The air grew heavy. A rainstorm unfurled inside the cathedral, drops cascading in silver sheets from the rafters. Lightning cracked between her hands. The elders gasped as water poured down around them, soaking robes and parchment alike.

And then- silence.

Every drop froze midair, suspended in the vast hush. Rain hung like a jeweled net above their bowed heads. Elena's glowing gaze swept across them, indigo lightning flashing like veins of a living storm.

"Be grateful," she said coldly, "that we are agreeing to this wedding at all."

With a sweep of her hand, the rain fell again, drenching the chamber in a rush of wet stone and thunderous silence. Without another word, she turned on her heel and stormed out. Jaime followed, his ocean eyes still faintly aglow.

Juan and Esperanza exchanged a look, half fury, half fear, before they too departed, leaving the elders shivering in the downpour they could not stop.

But beyond the cathedral doors, the Sanctuary had not slept through the commotion. The bells and the storm had woken them. Families stood barefoot in the square, coats pulled tight, their children clutching at their hems. They had heard the voices within, had seen lightning flash through stained glass.

When Elena and Jaime emerged, drenched but unbowed, a hush spread through the gathered crowd. No one moved. No one dared speak. Mothers crossed their children's foreheads. Old men dropped to one knee.

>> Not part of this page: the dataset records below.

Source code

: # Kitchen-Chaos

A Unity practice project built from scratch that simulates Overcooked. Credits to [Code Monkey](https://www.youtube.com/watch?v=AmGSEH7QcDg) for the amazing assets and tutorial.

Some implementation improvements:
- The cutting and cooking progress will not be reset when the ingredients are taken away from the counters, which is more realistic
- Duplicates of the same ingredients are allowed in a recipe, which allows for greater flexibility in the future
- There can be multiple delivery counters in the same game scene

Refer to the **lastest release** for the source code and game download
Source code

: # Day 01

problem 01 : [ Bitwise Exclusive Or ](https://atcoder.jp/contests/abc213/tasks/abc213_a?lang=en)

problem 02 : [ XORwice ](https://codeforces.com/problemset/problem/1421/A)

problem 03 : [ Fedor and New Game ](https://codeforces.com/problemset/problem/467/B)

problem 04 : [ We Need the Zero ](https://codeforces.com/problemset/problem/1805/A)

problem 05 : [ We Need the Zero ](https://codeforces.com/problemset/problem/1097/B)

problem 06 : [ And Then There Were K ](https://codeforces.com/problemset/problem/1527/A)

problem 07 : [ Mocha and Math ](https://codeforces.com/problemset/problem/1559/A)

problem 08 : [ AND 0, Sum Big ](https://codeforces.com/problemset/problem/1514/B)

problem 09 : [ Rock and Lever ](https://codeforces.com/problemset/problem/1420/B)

Some wept openly, whispering prayers to gods they no longer trusted.

"Stormborn," someone murmured. "Sea-marked."

Another voice, shaking, whispered what everyone else was thinking:

"If they are gods now… what does that make us?"

The question hung over them, heavier than the storm itself, as the four chosen walked into the dark and left the people staring after them- afraid, worshipful, uncertain which feeling would devour the other first.